> Work required
The task calls for an exact copy of the records, without any images.

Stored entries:
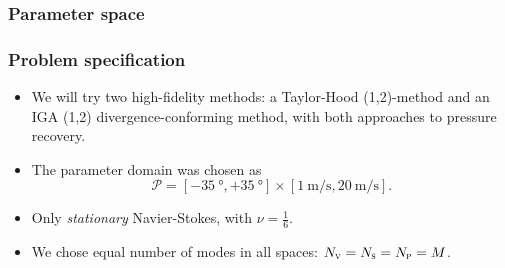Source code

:\documentclass{beamer}
\begin{document}
\begin{frame}
  \frametitle{Parameter space}

  \begin{center}
  \end{center}
\end{frame}

\begin{frame}
  \frametitle{Problem specification}

  \begin{itemize}
  \item We will try two high-fidelity methods: a Taylor-Hood (1,2)-method and an IGA (1,2)
    divergence-conforming method, with both approaches to pressure recovery.
  \item The parameter domain was chosen as
    \[
      \mathcal{P} = [-\SI{35}{\degree}, +\SI{35}{\degree}] \times
      [\SI{1}{\meter/\second}, \SI{20}{\meter/\second}].
    \]
  \item Only \emph{stationary} Navier-Stokes, with $\nu = \frac{1}{6}$.
  \item We chose equal number of modes in all spaces: $N_\textsc{v} = N_\textsc{s} = N_\textsc{p} = M$.
  \end{itemize}
\end{frame}
\end{document}
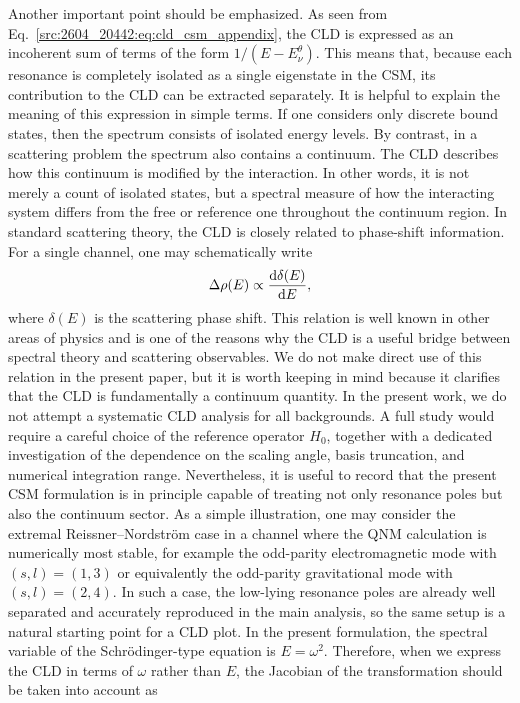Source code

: Another important point should be emphasized. As seen from Eq.~\eqref{src:2604_20442:eq:cld_csm_appendix}, the CLD is expressed as an incoherent sum of terms of the form $1/(E-E^\theta_\nu)$. This means that, because each resonance is completely isolated as a single eigenstate in the CSM, its contribution to the CLD can be extracted separately.
It is helpful to explain the meaning of this expression in simple terms.
If one considers only discrete bound states, then the spectrum consists of
isolated energy levels.
By contrast, in a scattering problem the spectrum also contains a continuum.
The CLD describes how this continuum is modified by the interaction.
In other words, it is not merely a count of isolated states, but a spectral
measure of how the interacting system differs from the free or reference one
throughout the continuum region.
In standard scattering theory, the CLD is closely related to phase-shift
information.
For a single channel, one may schematically write
\begin{align}
    \Delta \rho(E)
    \propto
    \frac{\rmd \delta(E)}{\rmd E},
\end{align}
where $\delta(E)$ is the scattering phase shift.
This relation is well known in other areas of physics and is one of the
reasons why the CLD is a useful bridge between spectral theory and scattering
observables.
We do not make direct use of this relation in the present paper, but it is
worth keeping in mind because it clarifies that the CLD is fundamentally a
continuum quantity.
In the present work, we do not attempt a systematic CLD analysis for all
backgrounds.
A full study would require a careful choice of the reference operator $H_0$,
together with a dedicated investigation of the dependence on the scaling
angle, basis truncation, and numerical integration range.
Nevertheless, it is useful to record that the present CSM formulation is in
principle capable of treating not only resonance poles but also the continuum
sector.
As a simple illustration, one may consider the extremal
Reissner--Nordstr\"om case in a channel where the QNM calculation is
numerically most stable, for example the odd-parity electromagnetic mode with
$(s,l)=(1,3)$ or equivalently the odd-parity gravitational mode with
$(s,l)=(2,4)$.
In such a case, the low-lying resonance poles are already well separated and
accurately reproduced in the main analysis, so the same setup is a natural
starting point for a CLD plot.
In the present formulation, the spectral variable of the Schr\"odinger-type equation is $E=\omega^2$. Therefore, when we express the CLD in terms of $\omega$ rather than $E$, the Jacobian of the transformation should be taken into account as
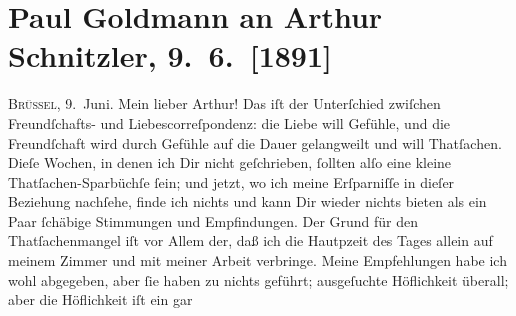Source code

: 

         
         \renewcommand{\erwaehntePersonen}{Personen:  ?? [Leiter einer Glasfabrik],  ?? [Schwester eines Glasfabrikanten], Richard Beer-Hofmann, Marie Glümer, Clementine Goldmann, Hugo von Hofmannsthal, Jacob Jordaens, Friedrich Kapper, Fedor Mamroth, Peter Paul Rubens, Charles Tardieu, Boris Van-Jung, Richard Wagner, Olga Waissnix}
         \renewcommand{\erwaehnteInstitutionen}{Institutionen: ?? [Glasfabrik in Belgien], Frankfurter Zeitung, L’Indépendance Belge, Musées royaux des Beaux-Arts de Belgique}
         \renewcommand{\erwaehnteOrte}{Orte: Belgien, Brünn, Brüssel, Frankfurt am Main, Niederlande, Spanien, Wien, rue des Plantes}
         \renewcommand{\erwaehnteWerke}{}
               \section[Paul Goldmann an Arthur Schnitzler, 9. 6. {[}1891{]}]{ Paul Goldmann an Arthur Schnitzler, 9. 6. {[}1891{]}}\nopagebreak{}\rehead{ }\begin{ledgroupsized}[t]{13cm}\normalsize\beginnumbering \toendnotes[C]{\smallbreak\pagebreak[2]} 
\toendnotes[C]{\smallbreak}\pstart
           \raggedleft{}{\pb}\textsc{Brüssel}, 9. Juni.\pend
           \pstart\center{}Mein lieber Arthur!\pend\pstart
           Das iſt der Unterſchied zwiſchen Freundſchafts- und Liebescorreſpondenz: die Liebe
               will Gefühle, und die Freundſchaft wird durch Gefühle auf die Dauer gelangweilt und
               will Thatſachen. Dieſe Wochen, in denen ich Dir nicht geſchrieben, ſollten alſo eine
               kleine Thatſachen-Sparbüchſe ſein; und jetzt, wo ich meine Erſparniſſe in dieſer
               Beziehung nachſehe, finde ich nichts und kann Dir wieder nichts bieten als ein Paar
               ſchäbige Stimmungen und Empfindungen. Der Grund für den Thatſachenmangel iſt vor
               Allem der, daß ich die Hautpzeit des Tages allein auf meinem Zimmer und mit meiner
               Arbeit verbringe. Meine Empfehlungen habe ich wohl abgegeben, aber ſie haben zu
               nichts geführt; ausgeſuchte Höflichkeit überall; aber die Höflichkeit iſt ein gar

\end{ledgroupsized}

> Task answer
Source code

:\documentclass{beamer}
\begin{document}
\begin{frame}
  \frametitle{Parameter space}

  \begin{center}
  \end{center}
\end{frame}

\begin{frame}
  \frametitle{Problem specification}

  \begin{itemize}
  \item We will try two high-fidelity methods: a Taylor-Hood (1,2)-method and an IGA (1,2)
    divergence-conforming method, with both approaches to pressure recovery.
  \item The parameter domain was chosen as
    \[
      \mathcal{P} = [-\SI{35}{\degree}, +\SI{35}{\degree}] \times
      [\SI{1}{\meter/\second}, \SI{20}{\meter/\second}].
    \]
  \item Only \emph{stationary} Navier-Stokes, with $\nu = \frac{1}{6}$.
  \item We chose equal number of modes in all spaces: $N_\textsc{v} = N_\textsc{s} = N_\textsc{p} = M$.
  \end{itemize}
\end{frame}
\end{document}
Source code

: Another important point should be emphasized. As seen from Eq.~\eqref{src:2604_20442:eq:cld_csm_appendix}, the CLD is expressed as an incoherent sum of terms of the form $1/(E-E^\theta_\nu)$. This means that, because each resonance is completely isolated as a single eigenstate in the CSM, its contribution to the CLD can be extracted separately.
It is helpful to explain the meaning of this expression in simple terms.
If one considers only discrete bound states, then the spectrum consists of
isolated energy levels.
By contrast, in a scattering problem the spectrum also contains a continuum.
The CLD describes how this continuum is modified by the interaction.
In other words, it is not merely a count of isolated states, but a spectral
measure of how the interacting system differs from the free or reference one
throughout the continuum region.
In standard scattering theory, the CLD is closely related to phase-shift
information.
For a single channel, one may schematically write
\begin{align}
    \Delta \rho(E)
    \propto
    \frac{\rmd \delta(E)}{\rmd E},
\end{align}
where $\delta(E)$ is the scattering phase shift.
This relation is well known in other areas of physics and is one of the
reasons why the CLD is a useful bridge between spectral theory and scattering
observables.
We do not make direct use of this relation in the present paper, but it is
worth keeping in mind because it clarifies that the CLD is fundamentally a
continuum quantity.
In the present work, we do not attempt a systematic CLD analysis for all
backgrounds.
A full study would require a careful choice of the reference operator $H_0$,
together with a dedicated investigation of the dependence on the scaling
angle, basis truncation, and numerical integration range.
Nevertheless, it is useful to record that the present CSM formulation is in
principle capable of treating not only resonance poles but also the continuum
sector.
As a simple illustration, one may consider the extremal
Reissner--Nordstr\"om case in a channel where the QNM calculation is
numerically most stable, for example the odd-parity electromagnetic mode with
$(s,l)=(1,3)$ or equivalently the odd-parity gravitational mode with
$(s,l)=(2,4)$.
In such a case, the low-lying resonance poles are already well separated and
accurately reproduced in the main analysis, so the same setup is a natural
starting point for a CLD plot.
In the present formulation, the spectral variable of the Schr\"odinger-type equation is $E=\omega^2$. Therefore, when we express the CLD in terms of $\omega$ rather than $E$, the Jacobian of the transformation should be taken into account as
Source code

: 

         
         \renewcommand{\erwaehntePersonen}{Personen:  ?? [Leiter einer Glasfabrik],  ?? [Schwester eines Glasfabrikanten], Richard Beer-Hofmann, Marie Glümer, Clementine Goldmann, Hugo von Hofmannsthal, Jacob Jordaens, Friedrich Kapper, Fedor Mamroth, Peter Paul Rubens, Charles Tardieu, Boris Van-Jung, Richard Wagner, Olga Waissnix}
         \renewcommand{\erwaehnteInstitutionen}{Institutionen: ?? [Glasfabrik in Belgien], Frankfurter Zeitung, L’Indépendance Belge, Musées royaux des Beaux-Arts de Belgique}
         \renewcommand{\erwaehnteOrte}{Orte: Belgien, Brünn, Brüssel, Frankfurt am Main, Niederlande, Spanien, Wien, rue des Plantes}
         \renewcommand{\erwaehnteWerke}{}
               \section[Paul Goldmann an Arthur Schnitzler, 9. 6. {[}1891{]}]{ Paul Goldmann an Arthur Schnitzler, 9. 6. {[}1891{]}}\nopagebreak{}\rehead{ }\begin{ledgroupsized}[t]{13cm}\normalsize\beginnumbering \toendnotes[C]{\smallbreak\pagebreak[2]} 
\toendnotes[C]{\smallbreak}\pstart
           \raggedleft{}{\pb}\textsc{Brüssel}, 9. Juni.\pend
           \pstart\center{}Mein lieber Arthur!\pend\pstart
           Das iſt der Unterſchied zwiſchen Freundſchafts- und Liebescorreſpondenz: die Liebe
               will Gefühle, und die Freundſchaft wird durch Gefühle auf die Dauer gelangweilt und
               will Thatſachen. Dieſe Wochen, in denen ich Dir nicht geſchrieben, ſollten alſo eine
               kleine Thatſachen-Sparbüchſe ſein; und jetzt, wo ich meine Erſparniſſe in dieſer
               Beziehung nachſehe, finde ich nichts und kann Dir wieder nichts bieten als ein Paar
               ſchäbige Stimmungen und Empfindungen. Der Grund für den Thatſachenmangel iſt vor
               Allem der, daß ich die Hautpzeit des Tages allein auf meinem Zimmer und mit meiner
               Arbeit verbringe. Meine Empfehlungen habe ich wohl abgegeben, aber ſie haben zu
               nichts geführt; ausgeſuchte Höflichkeit überall; aber die Höflichkeit iſt ein gar

\end{ledgroupsized}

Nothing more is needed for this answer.